Choose a stroke and get paddling through the human history of swimming!

From man's first recorded dip into what's now the driest spot on earth to the splashing, sparkling pool party in your backyard, humans have been getting wet for 10,000 years. And for most of modern history, swimming has caused a ripple that touches us all--the heroes and the ordinary folk; the real and the mythic.

Splash! dives into Egypt, winds through ancient Greece and Rome, flows mostly underground through the Dark and Middle Ages (at least in Europe), and then reemerges in the wake of the Renaissance before taking its final lap at today's Olympic games. Along the way, it kicks away the idea that swimming is just about moving through water, about speed or great feats of aquatic endurance, and shows you how much more it can be. Its history offers a multi-tiered tour through religion, fashion, architecture, sanitation and public health, colonialism, segregation and integration, sexism, sexiness, guts, glory, and much, much more.

Unique and compelling, Splash! sweeps across the whole of humankind's swimming history--and just like jumping into a pool on a hot summer's day, it has fun along the way.

Editorial Reviews

Publishers Weekly

02/10/2020

With wit and rich detail, avid swimmer Means (67 Shots) documents the history of swimming, from Earth’s first “one-cell creatures,” which began life in water, through “aquatic apes,” who first mastered the “rivers, deltas, and coastal waters,” to today’s competitive swimmers such as Michael Phelps. Means argues that to take a dip has social, political, cultural, and religious implications—for the Greeks and Romans it was a celebration to be done nude, but in the Middle Ages and more Puritanical time periods, swimming was considered an abomination or a sign of witchcraft and thus forbidden. In the 20th century, Means writes, financial and racial divides have put swim lessons out of reach for many African-Americans. With painstakingly researched historical references, Means humorously imagines a Roman swimming pool the day before Vesuvius erupted in 79 CE: “a gaggle of indefatigable kids list in a noisy game of Marcus Antonius (Marco Polo, before there was a Marco Polo to name it after).” He intersperses his book with the musings of poets and inventors such as Lord Byron and Ben Franklin, along with anecdotes of athletes such as Annette Kellerman, a turn-of-the-20th-century Australian competitive swimmer. Means’s delightful history of humans in water simultaneously educates and entertains. (June)

From the Publisher

"What could be more audacious an act than the attempt to tell the entire 10,000-year story of swimming in a single volume? But that is exactly what Howard Means's Splash! aims to do. Splash! is an exuberant and sweeping cultural history of the sport and a thoughtful meditation on its possible origins and humankind's larger relationship to water itself.

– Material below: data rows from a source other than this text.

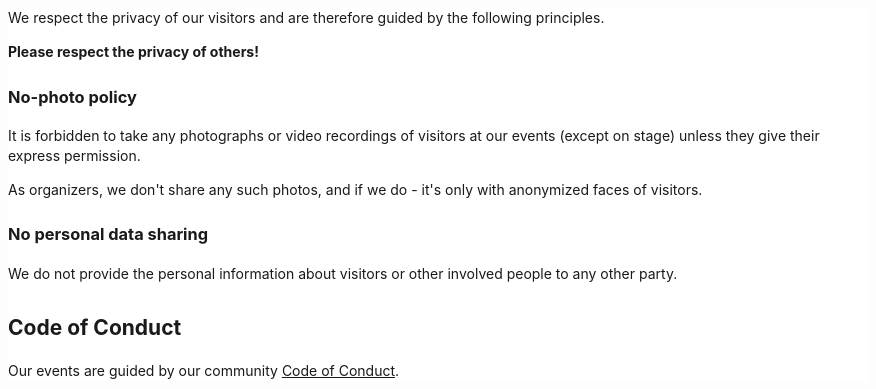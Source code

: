 We respect the privacy of our visitors and are therefore guided by the following principles.

**Please respect the privacy of others!**

### No-photo policy

It is forbidden to take any photographs or video recordings of visitors at our events (except on stage) unless they give their express permission.

As organizers, we don't share any such photos, and if we do - it's only with anonymized faces of visitors.

### No personal data sharing

We do not provide the personal information about visitors or other involved people to any other party.

## Code of Conduct

Our events are guided by our community [Code of Conduct](/code-of-conduct).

From the first evidence of swimming in Middle Eastern desert cave art to "aquatic heroism" in ancient Roman warfare, to a visit with the uber-stars and superhuman speeds of the 21st century—Means takes us on a breezy, easily readable journey across time and space to help us even to begin to understand why we took to the water in the first place and why we still insist on splashing about in it today. A great gift for the swimmer in you or in your life."—Julie Checkoway, New York Times bestselling authorof The Three-Year Swim Club

"Howard Means' Splash! has raised the bar for the 'swimoir'! He takes masterful strokes through 10,000 years of the cultural and social history of swimming and makes the strongest case yet written on why everyone should swim."—Bruce Wigo, former CEO & President, International Swimming Hall of Fame

"Splash! is an incredible book—the most amazing stories of anything and everything you wanted to know about the world and culture of swimming and its history. I loved every page!"—Rowdy Gaines, three-time Olympic Gold Medalist and Olympic television swimming analyst

"With wit and rich detail,... Means's delightful history of humans in water simultaneously educates and entertains."—Publishers Weekly

"A nimble social history of humans at play in water... Devoted swimmers will want to splash about in this entertaining narrative."—Kirkus Reviews

"A thoughtful,... comprehensive, well-researched homage to swimming as a component of survival, leisure activity, and competitive sport"—Booklist

"Splash is a tour de force across the history of swimming... One of the better explanations of swimming I've ever read.... A joy to read. It should be on every swimmer's reading list and in every swim bag alongside cap, goggles, fins, and paddles."—SwimSwam Magazine

Library Journal

04/01/2020

From the earliest days of recorded history, water has been a constant and essential partner for humankind. Means (67 Shots) now reveals the fascinating story of how we interact with water through swimming, from Egyptian cave paintings of dog paddlers created almost 10,000 years ago to modern-day Olympians, their aerodynamic swimwear and race times measured in hundredths of seconds. Religious beliefs, gender disparity, segregation, architecture, and fashion are also part of the history of swimming, as are milestones like the birth of the bikini and crossing the English Channel. Means packs an astonishing amount of information into one concise time line, with his own experiences and observations connecting different norms and eras. Sports fans who may have only a passing interest in swimming will find this an unexpectedly absorbing overview, with plenty of unforgettable characters and intriguing research. VERDICT An all-encompassing, yet highly accessible history of one of humankind's most elemental and popular activities, this title is recommended for everyone from sports fans to historians. For a sport generally underrepresented in library collections, this is a superb account of swimming's long and remarkable history.—Janet Davis, Darien P.L., CT

Kirkus Reviews

2020-03-15
A nimble social history of humans at play in water.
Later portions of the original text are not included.